Marcada pela influência açoriana, indígena e africana, a culinária de Florianópolis é agora tema do recém-lançado Guia Cultural Gastronômico de Florianópolis. O material gratuito reúne 200 verbetes, incluindo 20 conteúdos multimídia, que exploram as tradições, personagens, técnicas e ingredientes que moldam a identidade da primeira cidade brasileira reconhecida pela Unesco como Cidade Criativa da Gastronomia. Em uma publicação que se propõe a ir além dos pratos, o guia revela histórias e saberes transmitidos de geração em geração, trazendo a ideia de uma conexão profunda entre a gastronomia e a cultura local da Ilha da Magia.
Idealizado e produzido pelo Comida com História, o guia é obra de uma equipe de jornalistas: Leyla Spada, Amanda Santo e Gustavo Schwabe.
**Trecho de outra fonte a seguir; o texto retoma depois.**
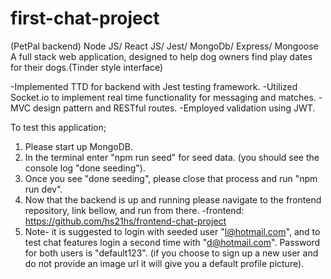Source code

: # first-chat-project
(PetPal backend) Node JS/ React JS/ Jest/ MongoDb/ Express/ Mongoose
A full stack web application, designed to help dog owners find play dates for their dogs.(Tinder style interface)

-Implemented TTD for backend with Jest testing framework.
-Utilized Socket.io to implement real time functionality for messaging and matches.
-MVC design pattern and RESTful routes.
-Employed validation using JWT.

To test this application;
1. Please start up MongoDB.
2. In the terminal enter "npm run seed" for seed data. (you should see the console log "done seeding").
3. Once you see "done seeding", please close that process and run "npm run dev".
4. Now that the backend is up and running please navigate to the frontend repository, link bellow, and run from there.
-frontend: https://github.com/hs21hs/frontend-chat-project
5. Note- it is suggested to login with seeded user "l@hotmail.com", and to test chat features login a second time with "d@hotmail.com". Password for both users is "default123".
(if you choose to sign up a new user and do not provide an image url it will give you a default profile picture).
Segundo Leyla, que é manezinha, Florianópolis foi a escolha ideal para dar início a uma série de guias gastronômicos sobre cidades brasileiras.
— Cada lugar tem uma essência e um paladar únicos. Com este guia, buscamos valorizar essas particularidades e registrar histórias que vão além do que está no prato. Florianópolis representa essa conexão especial entre terra e mar, que é a base da identidade cultural da cidade — compartilha Leyla.
O guia apresenta uma diversidade de preparos que retratam a herança cultural e o trabalho artesanal da culinária local. Entre as mais de 50 especialidades, encontram-se receitas clássicas como a sequência de camarão, as diversas preparações de tainha e o mocotó, cada uma com um lugar especial na história de Florianópolis. A equipe do Comida com História também preparou documentários e podcasts que trazem pratos tradicionais como a Dobradinha do Estreito e a Cacuanga, prato quase desaparecido na cidade.
A sequência de camarão, um símbolo da Lagoa da Conceição, surgiu nos bares e restaurantes da região, em uma época em que o local era frequentado quase exclusivamente por moradores. O prato, composto por diferentes formas de preparo do camarão, se transformou em uma das receitas mais representativas da gastronomia local, permanecendo como carro-chefe em vários cardápios da cidade. O guia traz uma revista especial dedicada a essa tradição culinária, que convida o leitor a mergulhar na história da Lagoa.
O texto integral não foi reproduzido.